/---

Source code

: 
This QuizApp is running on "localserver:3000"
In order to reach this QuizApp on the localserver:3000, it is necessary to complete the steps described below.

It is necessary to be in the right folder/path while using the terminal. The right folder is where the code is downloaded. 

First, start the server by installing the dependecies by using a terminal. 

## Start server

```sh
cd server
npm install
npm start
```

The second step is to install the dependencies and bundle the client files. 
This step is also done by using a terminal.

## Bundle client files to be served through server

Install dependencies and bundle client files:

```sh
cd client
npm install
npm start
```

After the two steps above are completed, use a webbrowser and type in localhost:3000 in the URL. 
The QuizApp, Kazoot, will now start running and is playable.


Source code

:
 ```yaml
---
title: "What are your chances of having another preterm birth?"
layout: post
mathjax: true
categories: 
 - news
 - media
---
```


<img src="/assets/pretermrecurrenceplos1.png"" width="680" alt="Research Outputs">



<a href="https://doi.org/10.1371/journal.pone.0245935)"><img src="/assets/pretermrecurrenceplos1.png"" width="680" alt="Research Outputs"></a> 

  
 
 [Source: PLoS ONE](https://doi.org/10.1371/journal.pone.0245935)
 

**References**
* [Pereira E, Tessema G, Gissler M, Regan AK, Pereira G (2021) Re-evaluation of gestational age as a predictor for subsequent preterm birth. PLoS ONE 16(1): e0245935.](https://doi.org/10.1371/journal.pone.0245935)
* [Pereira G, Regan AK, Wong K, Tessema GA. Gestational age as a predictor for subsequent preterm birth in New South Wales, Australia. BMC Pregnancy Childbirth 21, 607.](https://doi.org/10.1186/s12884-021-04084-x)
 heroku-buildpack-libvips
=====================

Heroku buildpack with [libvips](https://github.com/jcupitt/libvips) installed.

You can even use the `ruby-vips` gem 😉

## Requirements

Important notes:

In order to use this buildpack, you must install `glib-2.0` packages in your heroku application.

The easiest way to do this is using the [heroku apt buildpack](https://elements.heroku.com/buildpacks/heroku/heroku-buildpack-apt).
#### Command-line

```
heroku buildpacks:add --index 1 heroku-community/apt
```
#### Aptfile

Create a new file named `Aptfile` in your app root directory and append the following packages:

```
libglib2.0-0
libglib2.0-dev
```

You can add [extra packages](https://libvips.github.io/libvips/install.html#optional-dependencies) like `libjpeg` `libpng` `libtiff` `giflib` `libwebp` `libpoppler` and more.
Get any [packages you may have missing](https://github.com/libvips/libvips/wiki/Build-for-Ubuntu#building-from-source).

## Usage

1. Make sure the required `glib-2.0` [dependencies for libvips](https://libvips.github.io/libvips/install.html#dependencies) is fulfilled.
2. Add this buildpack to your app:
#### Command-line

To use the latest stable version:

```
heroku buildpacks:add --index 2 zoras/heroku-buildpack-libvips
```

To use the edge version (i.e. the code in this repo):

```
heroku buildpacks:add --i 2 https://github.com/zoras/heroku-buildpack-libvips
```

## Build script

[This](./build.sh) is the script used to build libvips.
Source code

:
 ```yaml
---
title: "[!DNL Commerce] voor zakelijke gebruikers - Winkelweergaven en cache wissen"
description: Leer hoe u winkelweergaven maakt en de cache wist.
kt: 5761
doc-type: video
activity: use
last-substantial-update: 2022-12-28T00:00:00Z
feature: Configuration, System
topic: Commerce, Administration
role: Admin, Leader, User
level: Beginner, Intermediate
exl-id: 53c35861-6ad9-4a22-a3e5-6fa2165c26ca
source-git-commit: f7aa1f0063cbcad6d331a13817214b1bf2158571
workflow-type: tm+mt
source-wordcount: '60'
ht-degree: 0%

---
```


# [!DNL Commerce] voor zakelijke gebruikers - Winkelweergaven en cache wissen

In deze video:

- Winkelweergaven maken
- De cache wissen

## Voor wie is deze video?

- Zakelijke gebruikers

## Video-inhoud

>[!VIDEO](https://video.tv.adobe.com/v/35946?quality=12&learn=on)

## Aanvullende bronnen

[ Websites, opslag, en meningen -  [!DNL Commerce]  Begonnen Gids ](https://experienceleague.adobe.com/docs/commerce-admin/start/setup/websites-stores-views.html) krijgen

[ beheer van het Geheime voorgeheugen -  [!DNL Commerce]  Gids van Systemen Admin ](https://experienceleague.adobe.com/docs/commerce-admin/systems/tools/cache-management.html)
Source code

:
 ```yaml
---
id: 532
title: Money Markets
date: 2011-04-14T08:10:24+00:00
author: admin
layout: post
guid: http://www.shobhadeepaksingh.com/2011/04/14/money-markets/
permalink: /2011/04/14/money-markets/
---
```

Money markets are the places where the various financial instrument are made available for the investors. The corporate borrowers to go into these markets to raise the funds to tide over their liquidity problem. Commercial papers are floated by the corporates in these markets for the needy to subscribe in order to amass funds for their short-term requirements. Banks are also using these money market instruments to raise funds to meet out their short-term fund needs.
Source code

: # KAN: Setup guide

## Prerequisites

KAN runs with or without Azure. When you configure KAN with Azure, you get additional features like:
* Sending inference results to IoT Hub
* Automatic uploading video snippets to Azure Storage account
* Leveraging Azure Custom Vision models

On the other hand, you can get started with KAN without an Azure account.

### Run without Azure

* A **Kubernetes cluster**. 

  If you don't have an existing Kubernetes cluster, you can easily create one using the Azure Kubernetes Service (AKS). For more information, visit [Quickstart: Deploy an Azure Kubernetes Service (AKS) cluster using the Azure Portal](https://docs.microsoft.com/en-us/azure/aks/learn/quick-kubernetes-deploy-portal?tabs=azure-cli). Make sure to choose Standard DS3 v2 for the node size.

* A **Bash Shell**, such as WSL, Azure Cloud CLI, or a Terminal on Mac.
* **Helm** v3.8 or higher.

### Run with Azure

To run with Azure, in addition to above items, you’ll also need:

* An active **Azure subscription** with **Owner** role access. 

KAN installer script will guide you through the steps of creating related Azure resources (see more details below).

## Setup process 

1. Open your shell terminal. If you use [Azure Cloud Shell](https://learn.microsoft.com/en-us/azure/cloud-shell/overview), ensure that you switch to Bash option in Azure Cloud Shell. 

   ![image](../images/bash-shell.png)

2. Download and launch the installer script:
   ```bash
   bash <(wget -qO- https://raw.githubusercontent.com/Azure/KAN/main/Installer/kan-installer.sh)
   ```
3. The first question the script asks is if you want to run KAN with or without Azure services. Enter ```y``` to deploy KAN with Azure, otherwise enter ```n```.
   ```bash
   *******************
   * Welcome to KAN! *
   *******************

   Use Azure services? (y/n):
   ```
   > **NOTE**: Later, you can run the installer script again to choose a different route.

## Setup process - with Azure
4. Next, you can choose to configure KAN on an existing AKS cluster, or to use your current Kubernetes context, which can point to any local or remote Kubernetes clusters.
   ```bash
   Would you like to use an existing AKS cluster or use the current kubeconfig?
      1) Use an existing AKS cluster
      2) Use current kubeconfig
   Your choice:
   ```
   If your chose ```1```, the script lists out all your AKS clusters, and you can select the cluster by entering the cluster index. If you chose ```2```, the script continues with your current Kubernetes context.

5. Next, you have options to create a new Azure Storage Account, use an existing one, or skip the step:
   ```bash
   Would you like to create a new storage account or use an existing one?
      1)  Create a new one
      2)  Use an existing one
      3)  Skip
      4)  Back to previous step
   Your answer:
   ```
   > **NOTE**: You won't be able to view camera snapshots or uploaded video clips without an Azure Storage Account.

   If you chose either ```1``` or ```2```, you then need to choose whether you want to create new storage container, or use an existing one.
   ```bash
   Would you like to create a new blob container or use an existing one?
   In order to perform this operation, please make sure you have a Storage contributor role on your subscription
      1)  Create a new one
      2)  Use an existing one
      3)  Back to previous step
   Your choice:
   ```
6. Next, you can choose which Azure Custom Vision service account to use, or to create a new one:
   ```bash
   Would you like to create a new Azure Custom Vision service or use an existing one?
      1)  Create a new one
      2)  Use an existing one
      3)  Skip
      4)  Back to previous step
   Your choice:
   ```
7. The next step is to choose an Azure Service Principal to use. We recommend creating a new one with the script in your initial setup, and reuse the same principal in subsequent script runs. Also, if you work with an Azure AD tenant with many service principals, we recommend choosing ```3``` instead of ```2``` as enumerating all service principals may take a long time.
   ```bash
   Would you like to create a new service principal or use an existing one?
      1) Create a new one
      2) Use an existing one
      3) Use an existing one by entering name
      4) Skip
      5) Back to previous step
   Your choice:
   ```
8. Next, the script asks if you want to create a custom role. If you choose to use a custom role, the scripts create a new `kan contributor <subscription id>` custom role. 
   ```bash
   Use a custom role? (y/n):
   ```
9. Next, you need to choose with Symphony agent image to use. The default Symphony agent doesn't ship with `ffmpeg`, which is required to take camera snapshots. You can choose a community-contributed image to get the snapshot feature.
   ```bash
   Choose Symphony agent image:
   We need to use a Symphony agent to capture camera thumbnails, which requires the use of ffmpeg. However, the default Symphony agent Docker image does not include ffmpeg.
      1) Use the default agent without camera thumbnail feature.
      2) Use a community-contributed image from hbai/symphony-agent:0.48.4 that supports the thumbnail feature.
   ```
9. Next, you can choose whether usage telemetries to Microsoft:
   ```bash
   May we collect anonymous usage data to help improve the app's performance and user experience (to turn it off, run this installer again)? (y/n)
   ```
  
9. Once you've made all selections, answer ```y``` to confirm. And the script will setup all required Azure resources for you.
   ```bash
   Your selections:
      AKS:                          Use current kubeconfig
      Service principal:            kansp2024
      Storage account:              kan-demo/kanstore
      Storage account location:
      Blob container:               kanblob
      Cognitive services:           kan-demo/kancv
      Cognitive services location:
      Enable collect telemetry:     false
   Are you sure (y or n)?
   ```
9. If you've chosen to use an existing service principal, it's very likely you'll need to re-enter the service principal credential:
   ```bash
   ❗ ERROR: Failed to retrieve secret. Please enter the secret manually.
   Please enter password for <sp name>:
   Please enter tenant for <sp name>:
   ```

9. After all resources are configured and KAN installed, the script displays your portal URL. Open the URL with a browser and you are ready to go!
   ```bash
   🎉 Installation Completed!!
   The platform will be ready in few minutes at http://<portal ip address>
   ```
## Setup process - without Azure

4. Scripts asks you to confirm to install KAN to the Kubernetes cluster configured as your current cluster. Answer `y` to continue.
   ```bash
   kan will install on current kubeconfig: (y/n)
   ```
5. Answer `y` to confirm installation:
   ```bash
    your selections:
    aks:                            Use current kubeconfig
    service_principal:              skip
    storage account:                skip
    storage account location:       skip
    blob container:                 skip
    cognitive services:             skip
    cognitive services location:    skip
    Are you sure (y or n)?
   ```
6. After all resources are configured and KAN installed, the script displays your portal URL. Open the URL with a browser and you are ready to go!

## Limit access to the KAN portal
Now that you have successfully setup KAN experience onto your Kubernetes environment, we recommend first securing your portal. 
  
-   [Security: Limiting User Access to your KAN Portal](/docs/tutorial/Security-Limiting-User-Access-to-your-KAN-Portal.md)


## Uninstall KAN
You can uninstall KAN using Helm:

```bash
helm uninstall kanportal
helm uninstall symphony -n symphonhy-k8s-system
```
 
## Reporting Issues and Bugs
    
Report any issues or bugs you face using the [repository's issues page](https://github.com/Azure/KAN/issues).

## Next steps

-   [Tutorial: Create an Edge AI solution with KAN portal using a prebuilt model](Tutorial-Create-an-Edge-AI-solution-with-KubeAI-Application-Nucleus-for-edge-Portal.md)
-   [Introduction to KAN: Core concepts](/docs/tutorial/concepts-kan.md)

\---

_AIM OF THE TASK_. If a line in the records includes "cache", it counts toward the total; report that total by itself.

_WRITTEN ANSWER_. 5